> _What to do_
Report every line of the records below that includes the string "field".

> _Dataset records_
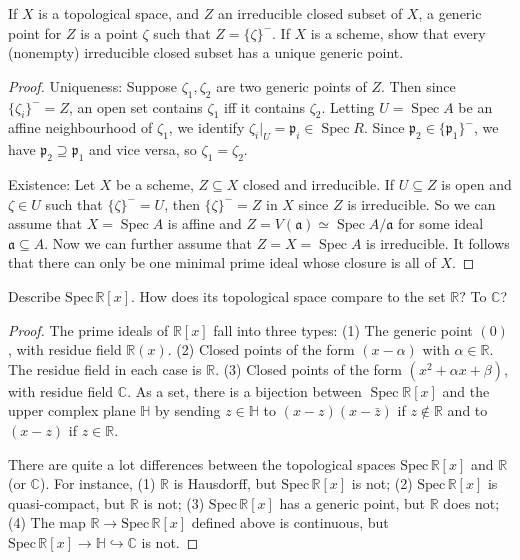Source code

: \begin{exe}
	\label{2.2.9}
	If $X$ is a topological space, and $Z$ an irreducible closed subset of $X$, a generic point for $Z$ is a point $\zeta$ such that $Z=\{\zeta\}^{-} .$ If $X$ is a scheme, show that every (nonempty) irreducible closed subset has a unique generic point.
\end{exe}
\begin{proof}
	Uniqueness: Suppose $\zeta_{1}, \zeta_{2}$ are two generic points of $Z$. Then since $\{\zeta_{i}\}^-=Z$, an open set contains $\zeta_{1}$ iff it contains $\zeta_{2}$. Letting $U=\operatorname{Spec} A$ be an affine neighbourhood of $\zeta_{1}$, we identify $\zeta_{i}|_U=\mathfrak{p}_{i} \in \operatorname{Spec} R$. Since $\mathfrak{p}_{2} \in \{\mathfrak{p}_{1}\}^-$, we have $\mathfrak{p}_{2} \supseteq \mathfrak{p}_{1}$ and vice versa, so $\zeta_{1}=\zeta_{2}$.
	
	Existence: Let $X$ be a scheme, $Z \subseteq X$ closed and irreducible. If $U \subseteq Z$ is open and $\zeta \in U$ such that $\{\zeta\}^-=U$, then $\{\zeta\}^-=Z$ in $X$ since $Z$ is irreducible. So we can assume that $X=\operatorname{Spec} A$ is affine and $Z=V(\mathfrak{a})\simeq\operatorname{Spec} A / \mathfrak{a}$ for some ideal $\mathfrak{a} \subseteq A .$ Now we can further assume that $Z=X=\operatorname{Spec} A$ is irreducible. It follows that there can only be one minimal prime ideal whose closure is all of $X$.
\end{proof}

\begin{exe}
	\label{2.2.10}
	Describe $\mathrm{Spec}\, \mathbb{R}[x]$. How does its topological space compare to the set $\mathbb{R} ?$ To $\mathbb{C}$?
\end{exe}

\begin{proof}
	The prime ideals of $\mathbb{R}[x]$ fall into three types:
	(1) The generic point $(0)$, with residue field $\mathbb{R}(x)$.
	(2) Closed points of the form $(x-\alpha)$ with $\alpha \in \mathbb{R}$. The residue field in each case is $\mathbb{R}$.
	(3) Closed points of the form $\left(x^{2}+\alpha x+\beta\right)$, with residue field $\mathbb{C}$.
	As a set, there is a bijection between $\operatorname{Spec} \mathbb{R}[x]$ and the upper complex plane $\mathbb{H}$ by sending $z \in \mathbb{H}$ to $(x-z)(x-\bar{z})$ if $z \notin \mathbb{R}$ and
	to $(x-z)$ if $z \in \mathbb{R}$.
	
	There are quite a lot differences between the topological spaces $\mathrm{Spec}\,\mathbb{R}[x]$ and $\mathbb{R}$ (or $\mathbb{C}$). For instance, (1) $\mathbb{R}$ is Hausdorff, but $\mathrm{Spec}\,\mathbb{R}[x]$ is not; (2) $\mathrm{Spec}\,\mathbb{R}[x]$ is quasi-compact, but $\mathbb{R}$ is not; (3) $\mathrm{Spec}\,\mathbb{R}[x]$ has a generic point, but $\mathbb{R}$ does not;
	(4) The map $\mathbb{R}\to\mathrm{Spec}\,\mathbb{R}[x]$ defined above is continuous, but $\mathrm{Spec}\,\mathbb{R}[x]\to\mathbb{H}\hookrightarrow\mathbb{C}$ is not.
\end{proof}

> _Result of this task_
	(1) The generic point $(0)$, with residue field $\mathbb{R}(x)$.
	(2) Closed points of the form $(x-\alpha)$ with $\alpha \in \mathbb{R}$. The residue field in each case is $\mathbb{R}$.
	(3) Closed points of the form $\left(x^{2}+\alpha x+\beta\right)$, with residue field $\mathbb{C}$.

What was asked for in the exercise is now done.